Precalculus Question?

The Leaning Tower of Pisa leans 5.6° from the vertical. A tourist stands 105 meters from its base, with the tower leaning directly toward her. She measures the angle of elevation to the top of the tower to be 29.2°. Find the length of the tower to the nearest meter.

I'm not looking for someone to answer it for me, though you can do that too. Just need someone to tell me how to go about solving this. I know I have to draw a picture, but I'm stumped after that.

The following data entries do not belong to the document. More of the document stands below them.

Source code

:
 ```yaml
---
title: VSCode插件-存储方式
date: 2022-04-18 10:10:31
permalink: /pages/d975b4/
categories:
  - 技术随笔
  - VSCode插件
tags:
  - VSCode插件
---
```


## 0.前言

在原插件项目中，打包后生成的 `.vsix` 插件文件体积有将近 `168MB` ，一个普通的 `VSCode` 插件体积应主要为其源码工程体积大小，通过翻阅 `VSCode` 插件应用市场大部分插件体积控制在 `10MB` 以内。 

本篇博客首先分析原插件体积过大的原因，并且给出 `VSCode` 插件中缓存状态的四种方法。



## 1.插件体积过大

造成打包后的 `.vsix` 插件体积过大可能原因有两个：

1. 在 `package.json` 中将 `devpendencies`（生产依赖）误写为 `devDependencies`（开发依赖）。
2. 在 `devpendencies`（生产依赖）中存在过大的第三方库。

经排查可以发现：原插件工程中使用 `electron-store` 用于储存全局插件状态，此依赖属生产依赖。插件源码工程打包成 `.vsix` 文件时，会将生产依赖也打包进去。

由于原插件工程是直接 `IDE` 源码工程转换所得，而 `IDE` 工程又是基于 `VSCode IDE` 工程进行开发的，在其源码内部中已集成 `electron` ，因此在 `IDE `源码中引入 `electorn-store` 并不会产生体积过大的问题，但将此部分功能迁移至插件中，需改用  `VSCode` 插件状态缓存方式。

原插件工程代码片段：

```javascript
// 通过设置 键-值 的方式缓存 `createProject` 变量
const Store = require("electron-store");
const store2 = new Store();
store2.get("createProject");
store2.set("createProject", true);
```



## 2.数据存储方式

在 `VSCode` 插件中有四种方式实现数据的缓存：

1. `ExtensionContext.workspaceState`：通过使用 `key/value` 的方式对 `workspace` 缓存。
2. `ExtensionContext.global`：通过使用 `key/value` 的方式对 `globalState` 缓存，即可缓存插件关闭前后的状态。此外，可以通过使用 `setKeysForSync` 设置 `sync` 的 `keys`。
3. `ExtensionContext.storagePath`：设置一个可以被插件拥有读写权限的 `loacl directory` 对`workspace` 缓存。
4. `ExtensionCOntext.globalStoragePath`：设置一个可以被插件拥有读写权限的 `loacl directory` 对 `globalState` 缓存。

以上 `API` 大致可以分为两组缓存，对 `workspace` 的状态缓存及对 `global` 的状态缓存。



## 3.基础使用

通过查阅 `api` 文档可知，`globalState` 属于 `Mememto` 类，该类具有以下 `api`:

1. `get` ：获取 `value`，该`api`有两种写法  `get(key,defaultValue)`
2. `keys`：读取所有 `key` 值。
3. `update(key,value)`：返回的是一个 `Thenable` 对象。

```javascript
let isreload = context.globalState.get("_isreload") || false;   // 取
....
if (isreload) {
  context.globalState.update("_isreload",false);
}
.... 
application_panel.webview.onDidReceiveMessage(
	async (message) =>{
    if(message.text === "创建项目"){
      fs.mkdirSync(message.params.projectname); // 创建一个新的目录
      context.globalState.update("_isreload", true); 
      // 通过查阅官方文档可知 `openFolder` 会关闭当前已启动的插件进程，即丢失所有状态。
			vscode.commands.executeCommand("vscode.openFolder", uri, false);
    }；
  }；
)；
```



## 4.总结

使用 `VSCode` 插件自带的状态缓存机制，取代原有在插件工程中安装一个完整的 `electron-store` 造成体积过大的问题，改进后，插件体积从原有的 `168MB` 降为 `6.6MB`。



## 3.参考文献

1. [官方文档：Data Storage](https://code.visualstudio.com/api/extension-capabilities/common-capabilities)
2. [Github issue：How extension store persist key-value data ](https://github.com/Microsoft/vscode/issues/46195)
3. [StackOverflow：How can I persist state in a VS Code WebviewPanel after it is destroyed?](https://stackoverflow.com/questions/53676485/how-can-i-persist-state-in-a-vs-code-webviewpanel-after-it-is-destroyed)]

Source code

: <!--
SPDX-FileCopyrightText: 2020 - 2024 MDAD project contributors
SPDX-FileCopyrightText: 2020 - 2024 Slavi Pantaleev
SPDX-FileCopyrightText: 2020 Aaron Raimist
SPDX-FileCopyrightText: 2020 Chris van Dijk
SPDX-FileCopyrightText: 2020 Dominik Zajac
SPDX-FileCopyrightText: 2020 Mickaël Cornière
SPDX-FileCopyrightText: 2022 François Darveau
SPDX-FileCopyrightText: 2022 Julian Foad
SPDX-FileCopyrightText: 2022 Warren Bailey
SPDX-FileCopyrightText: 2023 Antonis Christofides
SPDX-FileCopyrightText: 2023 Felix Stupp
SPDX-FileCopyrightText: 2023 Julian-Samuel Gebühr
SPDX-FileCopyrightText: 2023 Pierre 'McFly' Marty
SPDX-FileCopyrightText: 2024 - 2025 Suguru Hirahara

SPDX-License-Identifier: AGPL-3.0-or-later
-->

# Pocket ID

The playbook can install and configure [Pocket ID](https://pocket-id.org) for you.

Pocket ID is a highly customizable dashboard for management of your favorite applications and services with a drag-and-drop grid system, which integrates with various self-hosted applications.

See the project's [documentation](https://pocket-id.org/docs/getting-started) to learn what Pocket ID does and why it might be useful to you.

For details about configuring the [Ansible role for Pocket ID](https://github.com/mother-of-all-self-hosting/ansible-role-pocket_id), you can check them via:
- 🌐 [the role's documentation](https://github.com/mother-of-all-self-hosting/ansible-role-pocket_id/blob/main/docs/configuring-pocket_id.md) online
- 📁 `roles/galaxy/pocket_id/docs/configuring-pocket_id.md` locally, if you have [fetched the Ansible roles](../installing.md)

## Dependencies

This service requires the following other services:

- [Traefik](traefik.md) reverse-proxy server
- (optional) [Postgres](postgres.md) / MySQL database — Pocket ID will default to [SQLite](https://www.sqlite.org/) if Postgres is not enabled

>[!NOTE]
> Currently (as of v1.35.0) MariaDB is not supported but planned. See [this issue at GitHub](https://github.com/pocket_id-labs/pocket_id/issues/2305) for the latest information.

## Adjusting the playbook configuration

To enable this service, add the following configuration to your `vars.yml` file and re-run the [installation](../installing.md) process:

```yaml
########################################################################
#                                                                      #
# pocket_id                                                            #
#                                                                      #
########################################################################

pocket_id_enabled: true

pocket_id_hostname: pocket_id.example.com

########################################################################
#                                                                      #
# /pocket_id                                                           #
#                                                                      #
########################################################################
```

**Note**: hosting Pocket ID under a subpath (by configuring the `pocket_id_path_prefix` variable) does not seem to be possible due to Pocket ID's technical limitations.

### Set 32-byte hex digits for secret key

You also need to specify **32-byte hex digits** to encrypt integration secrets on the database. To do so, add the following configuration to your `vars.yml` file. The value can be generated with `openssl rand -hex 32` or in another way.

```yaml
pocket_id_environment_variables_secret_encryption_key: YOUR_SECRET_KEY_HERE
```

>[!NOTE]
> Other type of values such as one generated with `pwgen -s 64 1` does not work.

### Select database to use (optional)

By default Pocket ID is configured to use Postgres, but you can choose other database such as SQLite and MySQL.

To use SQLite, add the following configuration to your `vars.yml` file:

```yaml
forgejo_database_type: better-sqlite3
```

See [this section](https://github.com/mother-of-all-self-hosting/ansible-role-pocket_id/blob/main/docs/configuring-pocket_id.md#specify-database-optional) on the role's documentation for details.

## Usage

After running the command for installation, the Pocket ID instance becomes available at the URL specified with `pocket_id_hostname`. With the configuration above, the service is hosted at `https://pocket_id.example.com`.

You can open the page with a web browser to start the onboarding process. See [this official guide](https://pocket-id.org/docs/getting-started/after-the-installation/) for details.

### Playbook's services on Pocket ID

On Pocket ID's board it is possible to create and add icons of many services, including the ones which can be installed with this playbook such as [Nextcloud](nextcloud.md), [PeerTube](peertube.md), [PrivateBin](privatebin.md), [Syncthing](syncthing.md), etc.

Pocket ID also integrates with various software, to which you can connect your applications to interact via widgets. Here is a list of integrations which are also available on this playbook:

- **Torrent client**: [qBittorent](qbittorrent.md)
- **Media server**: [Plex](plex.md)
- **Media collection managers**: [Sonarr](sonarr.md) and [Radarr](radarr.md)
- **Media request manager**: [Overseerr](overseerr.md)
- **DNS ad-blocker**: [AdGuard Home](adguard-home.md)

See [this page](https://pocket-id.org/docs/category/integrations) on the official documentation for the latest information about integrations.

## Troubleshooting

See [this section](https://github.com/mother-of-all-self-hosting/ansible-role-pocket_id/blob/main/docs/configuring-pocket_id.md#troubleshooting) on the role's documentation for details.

Savanna2014-09-27T17:56:38Z

The leaning tower and the line of sight of the tourist form a triangle. For this problem your going to split up the base this triangle into two sections. Part of the base will = x & the other part will = 150 - x. So you will be able to find the tangent of 84.4 = h/x and the tangent of 29.2 = h/(150-x). Manipulate both equations to isolate h. Set these to h equations equal to each other and solve for x. Plug this x value into one of the tangent equations and then solve for h.

Maria2016-11-04T15:52:11Z

Recently, about 70 metric tons of soil were removed from under a leaning​ tower, and the angle the tower made with the ground was increased by about 0.7 degrees°. Before​ that, a point near the top of the tower was 53.7 m from a point at the base​ (measured along the​ tower), and this top point was directly above a point on the ground 4.64 m from the same base point. See the given figure. How much did the point on the ground move toward the base​ point?